Task directions: The records should be restated exactly from their first line through the line with "Calculer des métriques" in it.

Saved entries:
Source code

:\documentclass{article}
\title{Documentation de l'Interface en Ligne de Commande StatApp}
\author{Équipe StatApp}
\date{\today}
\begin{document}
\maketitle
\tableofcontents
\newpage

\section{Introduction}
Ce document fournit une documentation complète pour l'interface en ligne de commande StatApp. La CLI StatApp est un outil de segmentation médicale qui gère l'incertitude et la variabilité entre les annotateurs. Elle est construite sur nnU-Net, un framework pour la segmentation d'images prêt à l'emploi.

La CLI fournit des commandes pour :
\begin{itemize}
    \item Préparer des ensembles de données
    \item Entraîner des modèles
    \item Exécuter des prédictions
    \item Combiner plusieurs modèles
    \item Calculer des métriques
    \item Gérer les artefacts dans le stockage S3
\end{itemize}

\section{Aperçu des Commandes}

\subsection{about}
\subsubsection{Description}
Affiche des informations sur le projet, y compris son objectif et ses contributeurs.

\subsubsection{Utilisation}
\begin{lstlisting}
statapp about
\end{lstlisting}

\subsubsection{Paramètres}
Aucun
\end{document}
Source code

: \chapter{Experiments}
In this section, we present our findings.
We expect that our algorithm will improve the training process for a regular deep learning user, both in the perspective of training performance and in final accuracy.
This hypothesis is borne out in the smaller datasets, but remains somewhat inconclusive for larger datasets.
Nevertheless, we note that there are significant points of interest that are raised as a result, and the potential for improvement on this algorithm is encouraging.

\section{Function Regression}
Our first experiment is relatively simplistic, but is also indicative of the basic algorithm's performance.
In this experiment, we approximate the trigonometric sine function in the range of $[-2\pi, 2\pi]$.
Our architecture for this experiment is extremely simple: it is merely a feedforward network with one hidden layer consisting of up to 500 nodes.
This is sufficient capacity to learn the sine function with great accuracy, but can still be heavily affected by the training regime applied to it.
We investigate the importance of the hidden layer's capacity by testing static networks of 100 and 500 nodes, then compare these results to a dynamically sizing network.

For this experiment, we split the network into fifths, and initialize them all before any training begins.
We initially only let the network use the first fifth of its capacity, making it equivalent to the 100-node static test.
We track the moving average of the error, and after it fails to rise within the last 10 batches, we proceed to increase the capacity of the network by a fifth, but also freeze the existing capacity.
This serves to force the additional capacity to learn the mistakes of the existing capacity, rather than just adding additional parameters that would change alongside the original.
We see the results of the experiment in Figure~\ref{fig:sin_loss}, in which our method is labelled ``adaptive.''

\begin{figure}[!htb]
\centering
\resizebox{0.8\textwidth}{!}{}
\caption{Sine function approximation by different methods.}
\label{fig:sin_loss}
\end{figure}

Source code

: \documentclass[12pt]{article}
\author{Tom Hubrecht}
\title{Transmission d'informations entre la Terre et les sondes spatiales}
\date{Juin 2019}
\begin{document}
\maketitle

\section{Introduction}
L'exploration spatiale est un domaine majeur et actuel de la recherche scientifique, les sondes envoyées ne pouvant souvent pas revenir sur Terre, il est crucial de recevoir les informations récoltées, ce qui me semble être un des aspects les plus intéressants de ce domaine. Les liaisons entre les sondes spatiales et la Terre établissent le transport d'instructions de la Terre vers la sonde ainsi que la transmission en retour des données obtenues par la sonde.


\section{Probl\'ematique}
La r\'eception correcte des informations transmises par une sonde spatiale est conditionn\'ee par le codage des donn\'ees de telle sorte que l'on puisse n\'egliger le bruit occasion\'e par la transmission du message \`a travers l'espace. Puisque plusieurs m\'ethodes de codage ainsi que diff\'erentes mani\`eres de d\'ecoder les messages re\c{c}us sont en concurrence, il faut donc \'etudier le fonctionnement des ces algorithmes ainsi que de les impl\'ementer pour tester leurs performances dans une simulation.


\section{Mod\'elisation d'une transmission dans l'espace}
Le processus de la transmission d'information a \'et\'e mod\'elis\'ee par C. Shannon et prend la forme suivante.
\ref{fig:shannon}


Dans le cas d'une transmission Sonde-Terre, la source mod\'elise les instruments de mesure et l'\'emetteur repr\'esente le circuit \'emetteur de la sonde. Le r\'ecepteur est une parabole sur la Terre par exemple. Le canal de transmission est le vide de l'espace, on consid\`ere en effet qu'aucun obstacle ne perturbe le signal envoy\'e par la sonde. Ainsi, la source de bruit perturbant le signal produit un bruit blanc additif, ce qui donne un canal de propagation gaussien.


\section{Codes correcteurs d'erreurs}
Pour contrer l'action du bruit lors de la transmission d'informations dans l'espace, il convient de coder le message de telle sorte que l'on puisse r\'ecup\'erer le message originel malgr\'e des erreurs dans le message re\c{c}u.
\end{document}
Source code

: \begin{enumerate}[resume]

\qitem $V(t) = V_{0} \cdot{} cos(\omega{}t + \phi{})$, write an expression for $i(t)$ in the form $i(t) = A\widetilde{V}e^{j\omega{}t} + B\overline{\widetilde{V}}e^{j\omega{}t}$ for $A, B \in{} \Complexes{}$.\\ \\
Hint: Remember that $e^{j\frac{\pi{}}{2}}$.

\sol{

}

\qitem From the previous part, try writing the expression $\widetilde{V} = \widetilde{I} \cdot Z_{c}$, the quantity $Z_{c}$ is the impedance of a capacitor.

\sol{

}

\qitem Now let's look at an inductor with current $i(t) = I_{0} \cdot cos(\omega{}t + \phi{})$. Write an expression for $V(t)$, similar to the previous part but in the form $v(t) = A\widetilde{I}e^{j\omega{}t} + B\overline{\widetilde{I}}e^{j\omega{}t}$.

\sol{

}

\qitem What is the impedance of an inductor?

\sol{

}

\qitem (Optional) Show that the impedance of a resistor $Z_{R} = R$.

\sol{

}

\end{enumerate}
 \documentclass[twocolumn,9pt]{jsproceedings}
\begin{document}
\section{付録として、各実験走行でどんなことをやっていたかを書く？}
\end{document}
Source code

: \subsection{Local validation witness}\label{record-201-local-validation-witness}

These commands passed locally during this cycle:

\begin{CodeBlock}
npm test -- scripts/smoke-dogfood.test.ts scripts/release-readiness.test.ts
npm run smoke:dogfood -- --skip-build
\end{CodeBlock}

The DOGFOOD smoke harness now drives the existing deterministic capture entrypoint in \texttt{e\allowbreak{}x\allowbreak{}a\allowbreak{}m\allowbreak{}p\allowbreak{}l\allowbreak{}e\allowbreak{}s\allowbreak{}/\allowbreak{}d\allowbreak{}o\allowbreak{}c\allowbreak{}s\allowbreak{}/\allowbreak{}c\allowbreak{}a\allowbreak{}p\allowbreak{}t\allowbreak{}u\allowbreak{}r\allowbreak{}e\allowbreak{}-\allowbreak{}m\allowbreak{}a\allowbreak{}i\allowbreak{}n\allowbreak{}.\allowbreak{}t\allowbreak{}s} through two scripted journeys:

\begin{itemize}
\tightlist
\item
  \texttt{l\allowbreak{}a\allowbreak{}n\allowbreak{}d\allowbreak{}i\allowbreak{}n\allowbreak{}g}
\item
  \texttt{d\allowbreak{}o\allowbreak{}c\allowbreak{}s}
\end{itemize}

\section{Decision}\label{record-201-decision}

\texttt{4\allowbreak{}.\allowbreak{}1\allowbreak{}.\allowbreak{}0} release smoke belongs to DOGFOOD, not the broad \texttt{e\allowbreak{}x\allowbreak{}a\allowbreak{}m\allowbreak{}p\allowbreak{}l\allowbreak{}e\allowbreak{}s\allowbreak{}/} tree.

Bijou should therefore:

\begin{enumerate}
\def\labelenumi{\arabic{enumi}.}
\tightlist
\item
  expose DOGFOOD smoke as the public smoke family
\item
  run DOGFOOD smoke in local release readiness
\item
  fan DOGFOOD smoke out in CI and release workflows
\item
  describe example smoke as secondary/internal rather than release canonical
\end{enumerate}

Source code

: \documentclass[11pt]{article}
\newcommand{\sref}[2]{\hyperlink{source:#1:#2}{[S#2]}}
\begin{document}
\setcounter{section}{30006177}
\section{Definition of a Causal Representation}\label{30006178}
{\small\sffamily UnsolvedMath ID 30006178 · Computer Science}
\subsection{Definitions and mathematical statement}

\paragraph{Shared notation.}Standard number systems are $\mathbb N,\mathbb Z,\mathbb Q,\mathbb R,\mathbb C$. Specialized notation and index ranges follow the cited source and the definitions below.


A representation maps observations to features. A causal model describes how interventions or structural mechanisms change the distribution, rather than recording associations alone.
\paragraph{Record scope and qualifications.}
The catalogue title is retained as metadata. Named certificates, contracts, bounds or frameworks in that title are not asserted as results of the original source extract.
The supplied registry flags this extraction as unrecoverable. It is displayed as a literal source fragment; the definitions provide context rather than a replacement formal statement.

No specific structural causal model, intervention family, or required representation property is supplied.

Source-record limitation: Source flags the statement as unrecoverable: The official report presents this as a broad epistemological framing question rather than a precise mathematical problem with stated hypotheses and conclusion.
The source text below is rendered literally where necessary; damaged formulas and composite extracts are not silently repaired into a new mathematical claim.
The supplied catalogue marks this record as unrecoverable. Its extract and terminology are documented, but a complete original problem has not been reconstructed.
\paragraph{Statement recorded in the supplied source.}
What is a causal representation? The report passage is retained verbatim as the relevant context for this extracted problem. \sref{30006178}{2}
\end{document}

Exercise result:
Source code

:\documentclass{article}
\title{Documentation de l'Interface en Ligne de Commande StatApp}
\author{Équipe StatApp}
\date{\today}
\begin{document}
\maketitle
\tableofcontents
\newpage

\section{Introduction}
Ce document fournit une documentation complète pour l'interface en ligne de commande StatApp. La CLI StatApp est un outil de segmentation médicale qui gère l'incertitude et la variabilité entre les annotateurs. Elle est construite sur nnU-Net, un framework pour la segmentation d'images prêt à l'emploi.

La CLI fournit des commandes pour :
\begin{itemize}
    \item Préparer des ensembles de données
    \item Entraîner des modèles
    \item Exécuter des prédictions
    \item Combiner plusieurs modèles
    \item Calculer des métriques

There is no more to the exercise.